# The problem
Return every line below as is, leaving out the pictures.

# Data for analysis
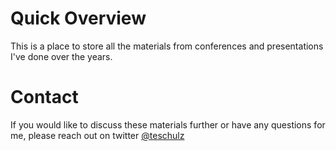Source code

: # Quick Overview
This is a place to store all the materials from conferences and presentations I've done over the years.

# Contact
If you would like to discuss these materials further or have any questions for me, please reach out on twitter [@teschulz](https://twitter.com/teschulz)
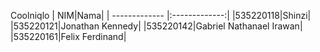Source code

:   Coolniqlo
| NIM|Nama| 
| ------------- |:-------------:| 
|535220118|Shinzi|
|535220121|Jonathan Kennedy| 
|535220142|Gabriel Nathanael Irawan|
|535220161|Felix Ferdinand|
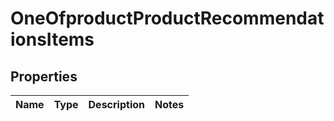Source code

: # OneOfproductProductRecommendationsItems

## Properties
Name | Type | Description | Notes
------------ | ------------- | ------------- | -------------
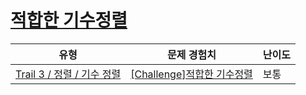 # [적합한 기수정렬](https://https://en.codetree.ai/trails/complete/curated-cards/challenge-correct-radix)

|유형|문제 경험치|난이도|
|---|---|---|
|[Trail 3 / 정렬 / 기수 정렬](https://https://en.codetree.ai/trail-info/novice-high/)|[[Challenge]적합한 기수정렬](https://https://en.codetree.ai/trails/complete/curated-cards/challenge-correct-radix/)|보통|

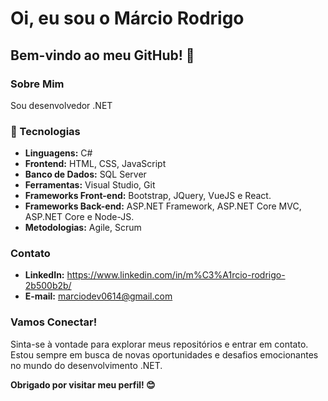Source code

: # Oi, eu sou o Márcio Rodrigo

## Bem-vindo ao meu GitHub! 👋

### Sobre Mim
Sou desenvolvedor .NET

### 🚀 Tecnologias
- **Linguagens:** C#
- **Frontend:** HTML, CSS, JavaScript
- **Banco de Dados:** SQL Server
- **Ferramentas:** Visual Studio, Git
- **Frameworks Front-end:** Bootstrap, JQuery, VueJS e React.
- **Frameworks Back-end:** ASP.NET Framework, ASP.NET Core MVC, ASP.NET Core e Node-JS.
- **Metodologias:** Agile, Scrum

### Contato
- **LinkedIn:** https://www.linkedin.com/in/m%C3%A1rcio-rodrigo-2b500b2b/
- **E-mail:** marciodev0614@gmail.com

### Vamos Conectar!
Sinta-se à vontade para explorar meus repositórios e entrar em contato. Estou sempre em busca de novas oportunidades e desafios emocionantes no mundo do desenvolvimento .NET.

**Obrigado por visitar meu perfil! 😊**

# Answer section
Source code

: # Quick Overview
This is a place to store all the materials from conferences and presentations I've done over the years.

# Contact
If you would like to discuss these materials further or have any questions for me, please reach out on twitter [@teschulz](https://twitter.com/teschulz)
Source code

:   Coolniqlo
| NIM|Nama| 
| ------------- |:-------------:| 
|535220118|Shinzi|
|535220121|Jonathan Kennedy| 
|535220142|Gabriel Nathanael Irawan|
|535220161|Felix Ferdinand|
Source code

: # OneOfproductProductRecommendationsItems

## Properties
Name | Type | Description | Notes
------------ | ------------- | ------------- | -------------
 # [적합한 기수정렬](https://https://en.codetree.ai/trails/complete/curated-cards/challenge-correct-radix)

|유형|문제 경험치|난이도|
|---|---|---|
|[Trail 3 / 정렬 / 기수 정렬](https://https://en.codetree.ai/trail-info/novice-high/)|[[Challenge]적합한 기수정렬](https://https://en.codetree.ai/trails/complete/curated-cards/challenge-correct-radix/)|보통|

Source code

: # Oi, eu sou o Márcio Rodrigo

## Bem-vindo ao meu GitHub! 👋

### Sobre Mim
Sou desenvolvedor .NET

### 🚀 Tecnologias
- **Linguagens:** C#
- **Frontend:** HTML, CSS, JavaScript
- **Banco de Dados:** SQL Server
- **Ferramentas:** Visual Studio, Git
- **Frameworks Front-end:** Bootstrap, JQuery, VueJS e React.
- **Frameworks Back-end:** ASP.NET Framework, ASP.NET Core MVC, ASP.NET Core e Node-JS.
- **Metodologias:** Agile, Scrum

### Contato
- **LinkedIn:** https://www.linkedin.com/in/m%C3%A1rcio-rodrigo-2b500b2b/
- **E-mail:** marciodev0614@gmail.com

### Vamos Conectar!
Sinta-se à vontade para explorar meus repositórios e entrar em contato. Estou sempre em busca de novas oportunidades e desafios emocionantes no mundo do desenvolvimento .NET.

**Obrigado por visitar meu perfil! 😊**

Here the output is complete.